▶ **Data extract**
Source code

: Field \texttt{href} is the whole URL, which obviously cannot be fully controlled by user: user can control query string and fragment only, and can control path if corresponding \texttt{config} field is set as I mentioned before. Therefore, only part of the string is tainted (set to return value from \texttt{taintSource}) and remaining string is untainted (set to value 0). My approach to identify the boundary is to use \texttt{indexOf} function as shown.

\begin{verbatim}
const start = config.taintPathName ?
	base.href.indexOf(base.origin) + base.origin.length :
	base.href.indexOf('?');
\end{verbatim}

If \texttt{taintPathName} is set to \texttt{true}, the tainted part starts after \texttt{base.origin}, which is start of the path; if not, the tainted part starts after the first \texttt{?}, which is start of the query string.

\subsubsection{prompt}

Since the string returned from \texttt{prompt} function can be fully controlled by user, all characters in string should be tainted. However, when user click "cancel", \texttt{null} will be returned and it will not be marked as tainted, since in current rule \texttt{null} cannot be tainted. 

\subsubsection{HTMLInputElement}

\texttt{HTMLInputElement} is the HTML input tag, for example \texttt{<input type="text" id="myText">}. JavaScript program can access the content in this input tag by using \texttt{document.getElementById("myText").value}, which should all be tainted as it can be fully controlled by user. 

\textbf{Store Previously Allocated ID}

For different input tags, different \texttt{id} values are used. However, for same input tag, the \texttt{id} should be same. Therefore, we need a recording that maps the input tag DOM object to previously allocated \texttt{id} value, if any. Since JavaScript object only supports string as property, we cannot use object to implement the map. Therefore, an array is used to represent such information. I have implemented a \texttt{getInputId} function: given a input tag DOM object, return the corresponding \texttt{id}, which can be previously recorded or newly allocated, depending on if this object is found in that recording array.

▶ **Problem to solve**
Where does the string "texttt" occur in the material? Copy every line where it does.

▶ **Exercise answer**
: Field \texttt{href} is the whole URL, which obviously cannot be fully controlled by user: user can control query string and fragment only, and can control path if corresponding \texttt{config} field is set as I mentioned before. Therefore, only part of the string is tainted (set to return value from \texttt{taintSource}) and remaining string is untainted (set to value 0). My approach to identify the boundary is to use \texttt{indexOf} function as shown.
If \texttt{taintPathName} is set to \texttt{true}, the tainted part starts after \texttt{base.origin}, which is start of the path; if not, the tainted part starts after the first \texttt{?}, which is start of the query string.
Since the string returned from \texttt{prompt} function can be fully controlled by user, all characters in string should be tainted. However, when user click "cancel", \texttt{null} will be returned and it will not be marked as tainted, since in current rule \texttt{null} cannot be tainted. 
\texttt{HTMLInputElement} is the HTML input tag, for example \texttt{<input type="text" id="myText">}. JavaScript program can access the content in this input tag by using \texttt{document.getElementById("myText").value}, which should all be tainted as it can be fully controlled by user. 
For different input tags, different \texttt{id} values are used. However, for same input tag, the \texttt{id} should be same. Therefore, we need a recording that maps the input tag DOM object to previously allocated \texttt{id} value, if any. Since JavaScript object only supports string as property, we cannot use object to implement the map. Therefore, an array is used to represent such information. I have implemented a \texttt{getInputId} function: given a input tag DOM object, return the corresponding \texttt{id}, which can be previously recorded or newly allocated, depending on if this object is found in that recording array.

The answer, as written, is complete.